* [TASK]:
Check every line below for the string "tablet". Copy the ones that have it.

* [Saved entries]:
==========

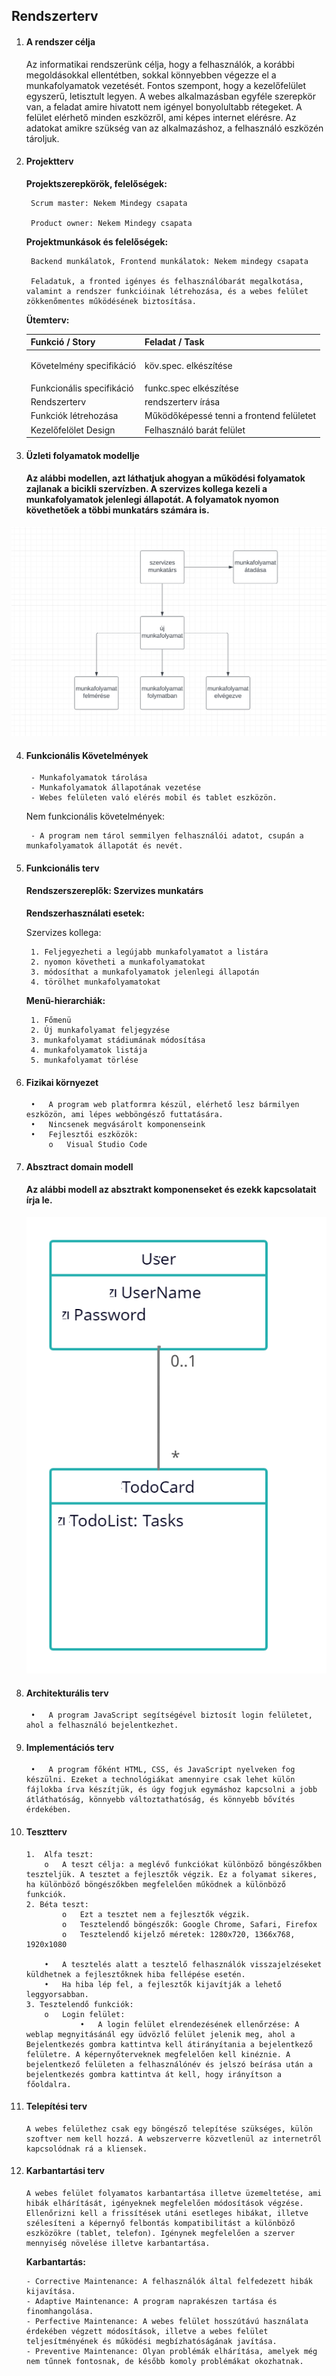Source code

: ## Rendszerterv

1. #### A rendszer célja
    Az informatikai rendszerünk célja, hogy a felhasználók, a korábbi megoldásokkal ellentétben, sokkal könnyebben végezze el a munkafolyamatok vezetését. Fontos szempont, hogy a kezelőfelület egyszerű, letisztult legyen. A webes alkalmazásban egyféle szerepkör van, a feladat amire hivatott nem igényel bonyolultabb rétegeket. A felület elérhető minden eszközről, ami képes internet elérésre. Az adatokat amikre szükség van az alkalmazáshoz, a felhasználó eszközén tároljuk.

2. #### Projektterv
    **Projektszerepkörök, felelőségek:**

        Scrum master: Nekem Mindegy csapata

        Product owner: Nekem Mindegy csapata

    **Projektmunkások és felelőségek:**

        Backend munkálatok, Frontend munkálatok: Nekem mindegy csapata

        Feladatuk, a fronted igényes és felhasználóbarát megalkotása, valamint a rendszer funkcióinak létrehozása, és a webes felület zökkenőmentes működésének biztosítása.

    **Ütemterv:**


    |**Funkció / Story**|**Feladat / Task**|
    | :- | :- |
    |Követelmény specifikáció|<p>köv.spec. elkészítése</p><p></p>|
    |Funkcionális specifikáció|funkc.spec elkészítése|
    |Rendszerterv|rendszerterv írása|
    |Funkciók létrehozása|Működőképessé tenni a frontend felületet|
    |Kezelőfelölet Design|Felhasználó barát felület|


3. #### Üzleti folyamatok modellje
    #### Az alábbi modellen, azt láthatjuk ahogyan a működési folyamatok zajlanak a bicikli szervízben. A szervizes kollega kezeli a munkafolyamatok jelenlegi állapotát. A folyamatok nyomon követhetőek a többi munkatárs számára is.
![](model.png)

4. #### Funkcionális Követelmények
        - Munkafolyamatok tárolása
        - Munkafolyamatok állapotának vezetése
        - Webes felületen való elérés mobil és tablet eszközön.

    Nem funkcionális követelmények:

        - A program nem tárol semmilyen felhasználói adatot, csupán a munkafolyamatok állapotát és nevét.


5. #### Funkcionális terv
    #### **Rendszerszereplők**:   Szervizes munkatárs
    **Rendszerhasználati esetek:**

    Szervizes kollega:

        1. Feljegyezheti a legújabb munkafolyamatot a listára
        2. nyomon követheti a munkafolyamatokat
        3. módosíthat a munkafolyamatok jelenlegi állapotán
        4. törölhet munkafolyamatokat


    **Menü-hierarchiák:**

        1. Főmenü
        2. Új munkafolyamat feljegyzése
        3. munkafolyamat stádiumának módosítása
        4. munkafolyamatok listája
        5. munkafolyamat törlése

6. #### Fizikai környezet
        •	A program web platformra készül, elérhető lesz bármilyen eszközön, ami lépes webböngésző futtatására.
        •	Nincsenek megvásárolt komponenseink
        •	Fejlesztői eszközök:
            o	Visual Studio Code

7. #### Absztract domain modell
    #### Az alábbi modell az absztrakt komponenseket és ezekk kapcsolatait írja le.
    ![](abstractdomain.png)

8. #### Architekturális terv
        •	A program JavaScript segítségével biztosít login felületet, ahol a felhasználó bejelentkezhet.

9. #### Implementációs terv
        •	A program főként HTML, CSS, és JavaScript nyelveken fog készülni. Ezeket a technológiákat amennyire csak lehet külön fájlokba írva készítjük, és úgy fogjuk egymáshoz kapcsolni a jobb átláthatóság, könnyebb változtathatóság, és könnyebb bővítés érdekében. 

10. #### Tesztterv
        1.	Alfa teszt:
            o	A teszt célja: a meglévő funkciókat különböző böngészőkben teszteljük. A tesztet a fejlesztők végzik. Ez a folyamat sikeres, ha különböző böngészőkben megfelelően működnek a különböző funkciók.
        2. Béta teszt:
                o	Ezt a tesztet nem a fejlesztők végzik.
                o	Tesztelendő böngészők: Google Chrome, Safari, Firefox
                o	Tesztelendő kijelző méretek: 1280x720, 1366x768, 1920x1080

            •	A tesztelés alatt a tesztelő felhasználók visszajelzéseket küldhetnek a fejlesztőknek hiba fellépése esetén.
            •	Ha hiba lép fel, a fejlesztők kijavítják a lehető leggyorsabban.
        3. Tesztelendő funkciók: 
            o	Login felület:
                	•	A login felület elrendezésének ellenőrzése: A weblap megnyitásánál egy üdvözlő felület jelenik meg, ahol a Bejelentkezés gombra kattintva kell átirányítania a bejelentkező felületre. A képernyőterveknek megfelelően kell kinéznie. A bejelentkező felületen a felhasználónév és jelszó beírása után a bejelentkezés gombra kattintva át kell, hogy irányítson a főoldalra.

11. #### Telepítési terv

        A webes felülethez csak egy böngésző telepítése szükséges, külön szoftver nem kell hozzá. A webszerverre közvetlenül az internetről kapcsolódnak rá a kliensek.

12. #### Karbantartási terv

        A webes felület folyamatos karbantartása illetve üzemeltetése, ami hibák elhárítását, igényeknek megfelelően módosítások végzése. Ellenőrizni kell a frissítések utáni esetleges hibákat, illetve szélesíteni a képernyő felbontás kompatibilitást a különböző eszközökre (tablet, telefon). Igénynek megfelelően a szerver mennyiség növelése illetve karbantartása. 

    **Karbantartás:**

        - Corrective Maintenance: A felhasználók által felfedezett hibák kijavítása.
        - Adaptive Maintenance: A program naprakészen tartása és finomhangolása.
        - Perfective Maintenance: A webes felület hosszútávú használata érdekében végzett módosítások, illetve a webes felület teljesítményének és működési megbízhatóságának javítása.
        - Preventive Maintenance: Olyan problémák elhárítása, amelyek még nem tűnnek fontosnak, de később komoly problémákat okozhatnak.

==========

* [RESPONSE]:
        - Webes felületen való elérés mobil és tablet eszközön.
        A webes felület folyamatos karbantartása illetve üzemeltetése, ami hibák elhárítását, igényeknek megfelelően módosítások végzése. Ellenőrizni kell a frissítések utáni esetleges hibákat, illetve szélesíteni a képernyő felbontás kompatibilitást a különböző eszközökre (tablet, telefon). Igénynek megfelelően a szerver mennyiség növelése illetve karbantartása. 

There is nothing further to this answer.